[Opensim-users] Consequences of vicinity

Frank W Sweet fwsweet at backintyme.com
Tue Dec 30 00:49:32 UTC 2008


The present HG "link-region" console command is, of necessity, a
temporary expedient. In a few years, there may well be tens of
thousands of independent stand-alone sims out there (mostly roleplay,
formal education, or corporate training). Users will need to TP among
them as easily as they link between web pages today. The appropriate
analogy for HG-TP is the html link.

Today's HG "link-region" console command demands sim owner involvment.
This is as infeasible as asking a website owner to let you link out of
her website. Instead, HG-TP must be made dynamic. The destination
region must be notified to prepare only when the use actually clicks
on TP-out, and the actual TP initiated only after that first step.

Users will never fly (or walk or drive) from one standalone region (or
one grid) to another. Hence, there is no need to notify every
conceivable destination sim (no matter how near or far grid-wise) that
user-A has logged on somewhere. Instead, only the immediate target
region of an initiated HG-TP should be notified, and that notification
should then be immediately followed by the incoming user.

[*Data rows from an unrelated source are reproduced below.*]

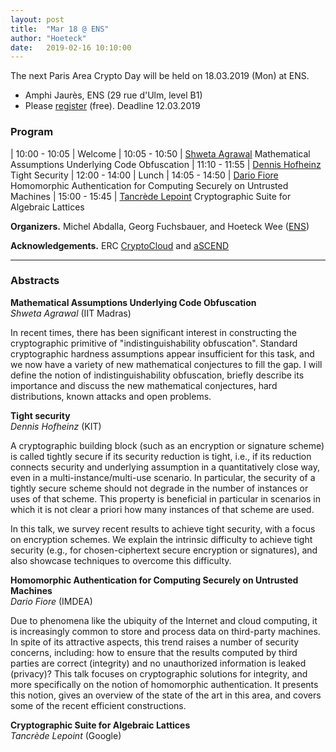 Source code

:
 ```yaml
---
layout: post
title:  "Mar 18 @ ENS"
author: "Hoeteck"
date:   2019-02-16 10:10:00
---
```


The next Paris Area Crypto Day will be held on 18.03.2019 (Mon) at
ENS.

* Amphi Jaurès, ENS (29 rue d'Ulm, level B1)
* Please [register](https://docs.google.com/forms/d/1N_h57pxPSZmjYiCN5lPUz8XHWGMzZ5Qqnbo97NddhrQ/viewform) (free). Deadline 12.03.2019

### Program

| 10:00&nbsp;-&nbsp;10:05 | Welcome
| 10:05 - 10:50 | [Shweta Agrawal](#SA) Mathematical Assumptions Underlying Code Obfuscation
| 11:10 - 11:55 | [Dennis Hofheinz](#DH) Tight Security
| 12:00 - 14:00 | Lunch 
| 14:05 - 14:50 | [Dario Fiore](#DF) Homomorphic Authentication for Computing Securely on Untrusted Machines
| 15:00 - 15:45 | [Tancrède Lepoint](#TL) Cryptographic Suite for Algebraic Lattices

**Organizers.** Michel Abdalla, Georg Fuchsbauer, and Hoeteck Wee ([ENS](https://crypto.di.ens.fr/web2py))

**Acknowledgements.** ERC [CryptoCloud](http://www.di.ens.fr/~pointche/CryptoCloud/) and [aSCEND](http://cordis.europa.eu/project/rcn/193658_en.html)

----------------

### Abstracts

**<a name="SA"></a>Mathematical Assumptions Underlying Code Obfuscation**<br>
*Shweta Agrawal* (IIT Madras)

In recent times, there has been significant interest in constructing
the cryptographic primitive of "indistinguishability obfuscation".
Standard cryptographic hardness assumptions appear insufficient for
this task, and we now have a variety of new mathematical conjectures
to fill the gap. I will define the notion of indistinguishability
obfuscation, briefly describe its importance and discuss the new
mathematical conjectures, hard distributions, known attacks and open
problems.

**<a name="DH"></a>Tight security**<br>
*Dennis Hofheinz* (KIT)

A cryptographic building block (such as an encryption or signature scheme) is
called tightly secure if its security reduction is tight, i.e., if its
reduction connects security and underlying assumption in a quantitatively close
way, even in a multi-instance/multi-use scenario. In particular, the security
of a tightly secure scheme should not degrade in the number of instances or
uses of that scheme. This property is beneficial in particular in scenarios in
which it is not clear a priori how many instances of that scheme are used.

In this talk, we survey recent results to achieve tight security, with a focus
on encryption schemes. We explain the intrinsic difficulty to achieve tight
security (e.g., for chosen-ciphertext secure encryption or signatures), and
also showcase techniques to overcome this difficulty.

**<a name="DR"></a>Homomorphic Authentication for Computing Securely on Untrusted Machines**<br>
*Dario Fiore* (IMDEA)

Due to phenomena like the ubiquity of the Internet and cloud computing, it is increasingly common to store and process data on third-party machines. In spite of its attractive aspects, this trend raises a number of security concerns, including: how to ensure that the results computed by third parties are correct (integrity) and no unauthorized information is leaked (privacy)? This talk focuses on cryptographic solutions for integrity, and more specifically on the notion of homomorphic authentication. It presents this notion, gives an overview of the state of the art in this area,  and covers some of the recent efficient constructions.

**<a name="DR"></a>Cryptographic Suite for Algebraic Lattices**<br>
*Tancrède Lepoint* (Google)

That way, only those users actually present at the UCI Welcome region,
plus those inbound in transit, will spawn child agents in the region
(rather than spawnng child agents for every user in every linked sim). 
True, even these agents may still overload the region if it is
extremely popular. But that is a problem that we already know how 
handle.

Frank W. Sweet
Backintyme Publishing

----- Original Message ----- 

Message: 5
Date: Mon, 29 Dec 2008 11:16:00 -0800
From: Diva Canto <diva at metaverseink.com>
Subject: [Opensim-users] Consequences of vicinity
To: opensim-users at lists.berlios.de
Message-ID: <495921F0.9010306 at metaverseink.com>
Content-Type: text/plain; charset=ISO-8859-1; format=flowed

Hi,

As we move opensim into a truly decentralized system, with things like
the Hypergrid, but also grids like OSGrid, it is important for people
to
understand what space vicinity really means, and the consequences of
neighboring someone. I thought I'd write this in an email, to reach
the
wider number of opensim users.

One of the main features of these 3D VWs is the continuity of 3D space
in a logical grid. That is, you are in a region but you can see the
things that are in neighboring regions, even when those neighboring
regions are running on machines half-way across the globe. You can
cross
to your remote neighbors as if you were crossing to a region on your
machine, etc. That's all very nice, but...

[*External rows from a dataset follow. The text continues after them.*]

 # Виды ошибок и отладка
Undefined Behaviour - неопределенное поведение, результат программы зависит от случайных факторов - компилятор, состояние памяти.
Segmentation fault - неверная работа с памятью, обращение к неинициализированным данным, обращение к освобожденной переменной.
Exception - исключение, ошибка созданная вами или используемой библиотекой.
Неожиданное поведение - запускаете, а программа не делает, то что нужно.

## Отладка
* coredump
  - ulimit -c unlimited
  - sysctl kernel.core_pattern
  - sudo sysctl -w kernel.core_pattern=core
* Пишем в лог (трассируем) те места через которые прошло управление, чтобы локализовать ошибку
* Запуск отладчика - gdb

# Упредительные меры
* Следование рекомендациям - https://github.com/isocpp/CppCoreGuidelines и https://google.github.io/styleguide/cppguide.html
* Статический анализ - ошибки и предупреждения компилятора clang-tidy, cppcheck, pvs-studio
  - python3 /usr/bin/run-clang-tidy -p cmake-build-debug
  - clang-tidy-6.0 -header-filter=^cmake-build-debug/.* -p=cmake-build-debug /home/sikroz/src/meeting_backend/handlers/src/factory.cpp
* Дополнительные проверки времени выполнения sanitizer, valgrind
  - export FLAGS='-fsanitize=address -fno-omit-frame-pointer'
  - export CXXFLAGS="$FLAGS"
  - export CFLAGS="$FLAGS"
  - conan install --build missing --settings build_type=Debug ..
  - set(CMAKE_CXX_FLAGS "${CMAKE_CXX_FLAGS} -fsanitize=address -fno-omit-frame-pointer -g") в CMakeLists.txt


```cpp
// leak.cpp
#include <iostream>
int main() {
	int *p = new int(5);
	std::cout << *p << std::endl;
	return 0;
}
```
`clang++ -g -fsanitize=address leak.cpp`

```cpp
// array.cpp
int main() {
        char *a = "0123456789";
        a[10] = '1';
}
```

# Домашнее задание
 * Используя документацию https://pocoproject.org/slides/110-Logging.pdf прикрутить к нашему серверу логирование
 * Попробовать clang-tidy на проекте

This model is taken from massive multi-player on-line games *that are
controlled by single organizations*. Things need a lot more
consideration when we go to a decentralized control system. Let me
explain why.

The illusion of space continuity is achieved by spawning computations
on
your neighbors' machines (and your neighbors' on yours). This is done
via inter-simulator communications, that start and manage what is
known
as "child agents". There are a number of consequences of this:

1) As we work on inter-simulator communications, if your neighbors
aren't exactly on the same version of OpenSim that you are, things may
break badly for you.

2) For HG, if you place an hyperlink next to your region, it will
create
child agents on that remote simulator. For example, if everybody would
place the UCI Welcome region as a direct neighbor, the poor UCI
Welcome
region would have hundreds of child agents -- the number of
hyper-neighbors is not restricted to 8.

For the HG, distance is not enforced (yet), but it may very well be
enforced soon.

For grids like OSGrid, I strongly advise people who want some form of
stability while using SVN Head (ah!) to keep distance from their
neighbors. Inter-sim comms are about to go through a period of change.